--- Instructions for the task ---
A word-for-word copy of the listing is what's needed; leave out every image.
-- Opening Marker --
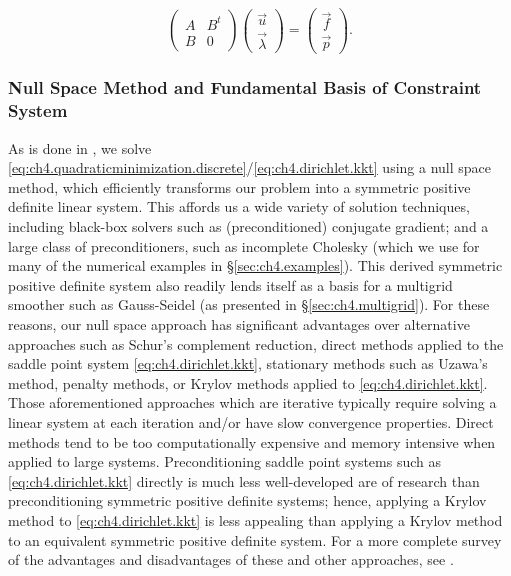 \begin{equation} \label{eq:ch4.dirichlet.kkt}
\begin{pmatrix} A & B^t \\ B & 0 \end{pmatrix} \begin{pmatrix} \vec{u} \\ \vec{\lambda} \end{pmatrix} = \begin{pmatrix} \vec{f} \\ \vec{p} \end{pmatrix}.
\end{equation}

\subsubsection{Null Space Method and Fundamental Basis of Constraint System} \label{subsubsec:ch4.nullspacemethod}

As is done in \cite{Bedrossian10}, we solve \eqref{eq:ch4.quadraticminimization.discrete}/\eqref{eq:ch4.dirichlet.kkt} using a null space method, which efficiently transforms our problem into a symmetric positive definite linear system. This affords us a wide variety of solution techniques, including black-box solvers such as (preconditioned) conjugate gradient; and a large class of preconditioners, such as incomplete Cholesky (which we use for many of the numerical examples in \S\ref{sec:ch4.examples}). This derived symmetric positive definite system also readily lends itself as a basis for a multigrid smoother such as Gauss-Seidel (as presented in \S\ref{sec:ch4.multigrid}). For these reasons, our null space approach has significant advantages over alternative approaches such as Schur's complement reduction, direct methods applied to the saddle point system \eqref{eq:ch4.dirichlet.kkt}, stationary methods such as Uzawa's method, penalty methods, or Krylov methods applied to \eqref{eq:ch4.dirichlet.kkt}. Those aforementioned approaches which are iterative typically require solving a linear system at each iteration and/or have slow convergence properties. Direct methods tend to be too computationally expensive and memory intensive when applied to large systems. Preconditioning saddle point systems such as \eqref{eq:ch4.dirichlet.kkt} directly is much less well-developed are of research than preconditioning symmetric positive definite systems; hence, applying a Krylov method to \eqref{eq:ch4.dirichlet.kkt} is less appealing than applying a Krylov method to an equivalent symmetric positive definite system. For a more complete survey of the advantages and disadvantages of these and other approaches, see \cite{Benzi05}.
-- Closing Marker --
--- Your solution ---
 \begin{equation} \label{eq:ch4.dirichlet.kkt}
\begin{pmatrix} A & B^t \\ B & 0 \end{pmatrix} \begin{pmatrix} \vec{u} \\ \vec{\lambda} \end{pmatrix} = \begin{pmatrix} \vec{f} \\ \vec{p} \end{pmatrix}.
\end{equation}

\subsubsection{Null Space Method and Fundamental Basis of Constraint System} \label{subsubsec:ch4.nullspacemethod}

As is done in \cite{Bedrossian10}, we solve \eqref{eq:ch4.quadraticminimization.discrete}/\eqref{eq:ch4.dirichlet.kkt} using a null space method, which efficiently transforms our problem into a symmetric positive definite linear system. This affords us a wide variety of solution techniques, including black-box solvers such as (preconditioned) conjugate gradient; and a large class of preconditioners, such as incomplete Cholesky (which we use for many of the numerical examples in \S\ref{sec:ch4.examples}). This derived symmetric positive definite system also readily lends itself as a basis for a multigrid smoother such as Gauss-Seidel (as presented in \S\ref{sec:ch4.multigrid}). For these reasons, our null space approach has significant advantages over alternative approaches such as Schur's complement reduction, direct methods applied to the saddle point system \eqref{eq:ch4.dirichlet.kkt}, stationary methods such as Uzawa's method, penalty methods, or Krylov methods applied to \eqref{eq:ch4.dirichlet.kkt}. Those aforementioned approaches which are iterative typically require solving a linear system at each iteration and/or have slow convergence properties. Direct methods tend to be too computationally expensive and memory intensive when applied to large systems. Preconditioning saddle point systems such as \eqref{eq:ch4.dirichlet.kkt} directly is much less well-developed are of research than preconditioning symmetric positive definite systems; hence, applying a Krylov method to \eqref{eq:ch4.dirichlet.kkt} is less appealing than applying a Krylov method to an equivalent symmetric positive definite system. For a more complete survey of the advantages and disadvantages of these and other approaches, see \cite{Benzi05}.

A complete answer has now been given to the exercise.